Slipping from behind the wheel, Trent made his way across the gravel drive, doing his best to keep his attitude in check.
"Mallor." Karl pushed off the truck and spread his hands wide. "Looking good, brother."
Trent stopped a few feet away, keeping distance between them. “I’m not your brother.” The last time they’d seen each other, about six months ago, it hadn’t gone well. “What do you want?"
"Can't a guy visit an old friend?"
“We stopped being friends the moment you took a gator from my property.”
Karl's grin flickered but didn't die. He was a big man, gone slightly soft around the middle but still carrying the kind of muscle that came from wrestling reptiles for a living. His sun-weathered face was a map of every bad decision he'd ever made, and there'd been plenty.
"Come on. That was years ago. Water under the bridge."
“I don’t think so.” Trent laughed, but there was no humor in it. “Besides that, I spent six months on probation because I took the heat for you. Had to grovel to every conservation officer in the state to get back in their good graces. And what did I get from you for my trouble ? Nothing except the expectation that I’d do it again.”
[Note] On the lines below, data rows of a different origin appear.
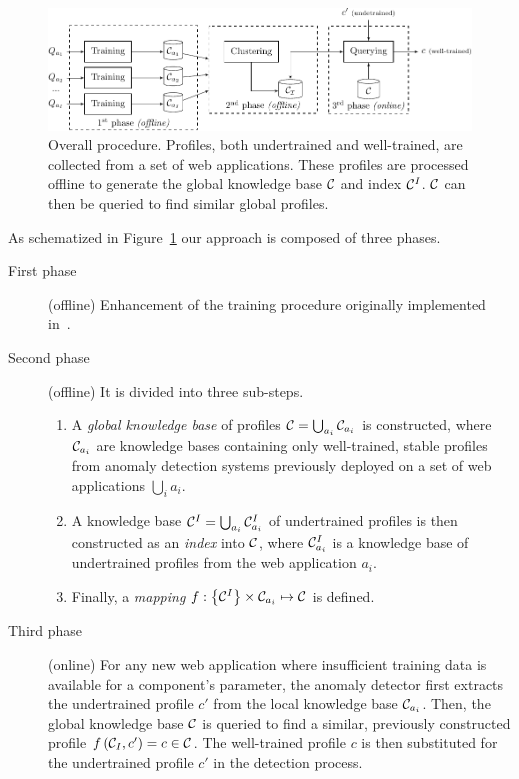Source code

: \begin{figure}
  \centering
  \includegraphics[width=\textwidth]{figures/web/longtail/overview}

  \caption{Overall procedure. Profiles, both undertrained and well-trained, are collected from a set of web applications. These profiles are processed offline to generate the global knowledge base $\mathcal{C}$ and index $\mathcal{C}^I$. $\mathcal{C}$ can then be queried to find similar global profiles.}
  \label{fig:overview}
  
  \vspace*{-.4cm}
\end{figure}

As schematized in Figure~\ref{fig:overview} our approach is composed of three phases.

\begin{description}
\item [First phase] (offline) Enhancement of the training procedure originally implemented in~\citep{kruegel:jcn2005:webanomaly}.

\item[Second phase] (offline) It is divided into three sub-steps.

  \begin{enumerate}
  \item A \emph{global knowledge base} of profiles $\mathcal{C}=\bigcup_{a_i}\mathcal{C}_{a_i}$ is constructed, where $\mathcal{C}_{a_i}$ are knowledge bases containing only well-trained, stable profiles from anomaly detection systems previously deployed on a set of web applications $\bigcup_{i}a_i$.
  \item A knowledge base $\mathcal{C}^I=\bigcup_{a_i}\mathcal{C}_{a_i}^I$ of undertrained profiles is then constructed as an \emph{index} into $\mathcal{C}$, where $\mathcal{C}_{a_i}^I$ is a knowledge base of undertrained profiles from the web application $a_i$.
  \item Finally, a \emph{mapping} $f:\left\{\mathcal{C}^I\right\}\times\mathcal{C}_{a_i}\mapsto\mathcal{C}$ is defined.
  \end{enumerate}

\item[Third phase] (online) For any new web application where insufficient training data is available for a component's parameter, the anomaly detector first extracts the undertrained profile $c'$ from the local knowledge base $\mathcal{C}_{a_i}$.  Then, the global knowledge base $\mathcal{C}$ is queried to find a similar, previously constructed profile $f\left(\mathcal{C}_I,c'\right)=c\in\mathcal{C}$.  The well-trained profile $c$ is then substituted for the undertrained profile $c'$ in the detection process.
\end{description}

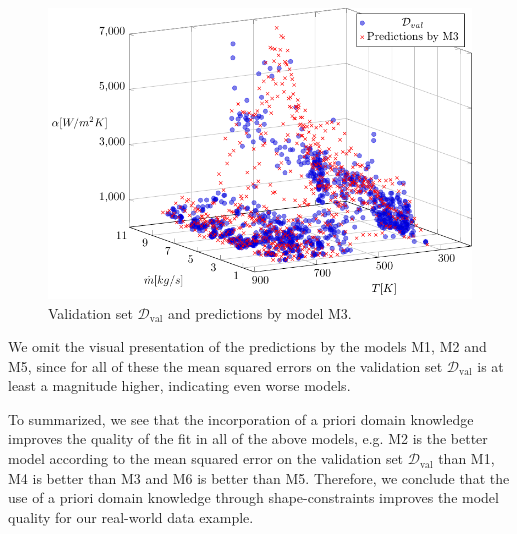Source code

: \begin{figure}[H]
	\centering
	\includegraphics[width=\columnwidth]{graphics/pgfplots/cha5/M3.pdf}
	\caption{Validation set $\mathcal{D}_{\text{val}}$ and predictions by model M3.}
	\label{fig:ebner-M3}
\end{figure}

We omit the visual presentation of the predictions by the models M1, M2 and M5, since for all of these the mean squared errors on the validation set $\mathcal{D}_{\text{val}}$ is at least a magnitude higher, indicating even worse models.

To summarized, we see that the incorporation of a priori domain knowledge improves the quality of the fit in all of the above models, e.g. M2 is the better model according to the mean squared error on the validation set $\mathcal{D}_{\text{val}}$ than M1, M4 is better than M3 and M6 is better than M5. Therefore, we conclude that the use of a priori domain knowledge through shape-constraints improves the model quality for our real-world data example. 
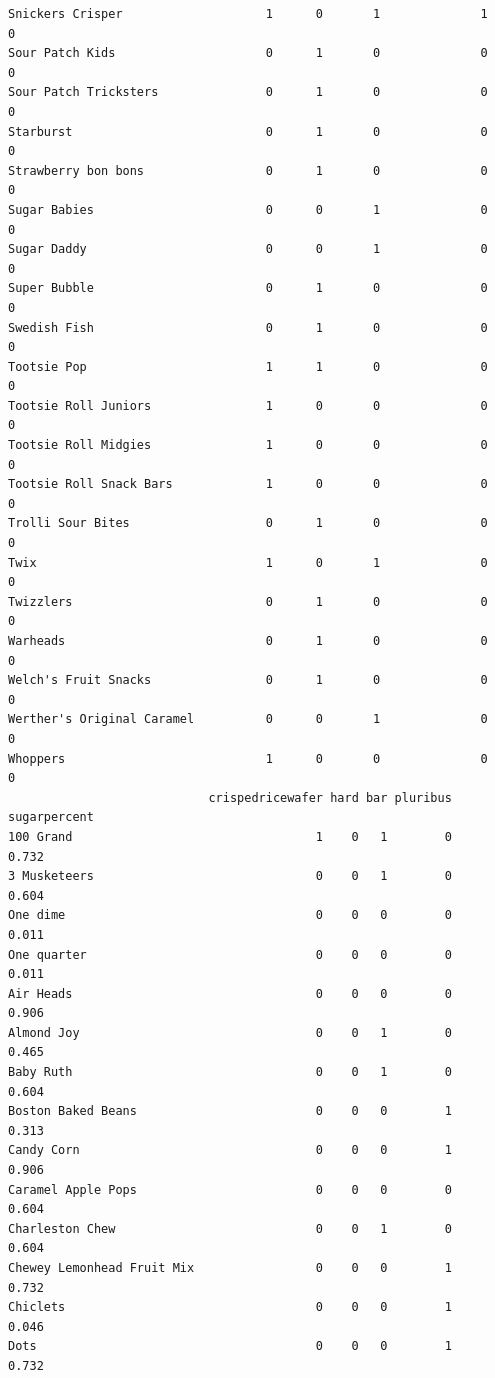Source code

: \documentclass[
  letterpaper,
  DIV=11,
  numbers=noendperiod]{scrartcl}
\begin{document}
\begin{verbatim}
Snickers Crisper                    1      0       1              1      0
Sour Patch Kids                     0      1       0              0      0
Sour Patch Tricksters               0      1       0              0      0
Starburst                           0      1       0              0      0
Strawberry bon bons                 0      1       0              0      0
Sugar Babies                        0      0       1              0      0
Sugar Daddy                         0      0       1              0      0
Super Bubble                        0      1       0              0      0
Swedish Fish                        0      1       0              0      0
Tootsie Pop                         1      1       0              0      0
Tootsie Roll Juniors                1      0       0              0      0
Tootsie Roll Midgies                1      0       0              0      0
Tootsie Roll Snack Bars             1      0       0              0      0
Trolli Sour Bites                   0      1       0              0      0
Twix                                1      0       1              0      0
Twizzlers                           0      1       0              0      0
Warheads                            0      1       0              0      0
Welch's Fruit Snacks                0      1       0              0      0
Werther's Original Caramel          0      0       1              0      0
Whoppers                            1      0       0              0      0
                            crispedricewafer hard bar pluribus sugarpercent
100 Grand                                  1    0   1        0        0.732
3 Musketeers                               0    0   1        0        0.604
One dime                                   0    0   0        0        0.011
One quarter                                0    0   0        0        0.011
Air Heads                                  0    0   0        0        0.906
Almond Joy                                 0    0   1        0        0.465
Baby Ruth                                  0    0   1        0        0.604
Boston Baked Beans                         0    0   0        1        0.313
Candy Corn                                 0    0   0        1        0.906
Caramel Apple Pops                         0    0   0        0        0.604
Charleston Chew                            0    0   1        0        0.604
Chewey Lemonhead Fruit Mix                 0    0   0        1        0.732
Chiclets                                   0    0   0        1        0.046
Dots                                       0    0   0        1        0.732

\end{verbatim}
\end{document}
“Not true, and I said I was sorry."
"You said it was a misunderstanding."
Karl shrugged. "Semantics."
They'd been friends once. Good friends, even. They'd done the Python Challenge together three years running, hauling invasive Burmese pythons out of the Glades for bounty money and bragging rights. They'd pushed boundaries, cut corners, done things that came close to crossing lines that shouldn't be crossed. Young and stupid and convinced they were invincible.
Then Karl had gotten greedy. Started dealing in animals he had no business dealing in. When the wildlife officers came knocking, it was Trent's name on the paperwork, not to mention he’d been caught with an illegal python kill by Karl, because Trent decided to clean up the mess.
He'd taken the heat. Kept his mouth shut about Karl's involvement because he still believed in loyalty back then. Still believed that the code meant something.
It didn't. Not to men like Karl.
"Look," Karl said, dropping his voice like they were co-conspirators instead of former friends. "I didn't come here to rehash old shit. I came here with an opportunity."
"Not interested."
"You haven't even heard what it is."
"Don't need to." Trent crossed his arms. "Whatever you're selling, I'm not buying."
Karl stepped closer, his eyes bright with the kind of excitement that always preceded disaster. "I've got clients. The kind with deep pockets and specific needs. They're looking for someone with your skills—the snake work, the gator handling, the whole package. We're talking more money than either of us has ever seen."
"No."
"Just hear me out?—"
“I’ve heard more than I wanted to already.” Trent's voice went flat and hard. "My days of skirting the law are over. I've got a business to run. A mother to take care of. I'm not throwing that away to help you make a quick buck off whatever shady deal you've cooked up this time."
Karl's expression soured. "You've gotten soft. That's what this is. Gone all respectable." He said the word like it tasted bad.
"Maybe. Or maybe I just got smart enough to stop making the same mistakes."
"This isn't a mistake. This is the score of a lifetime."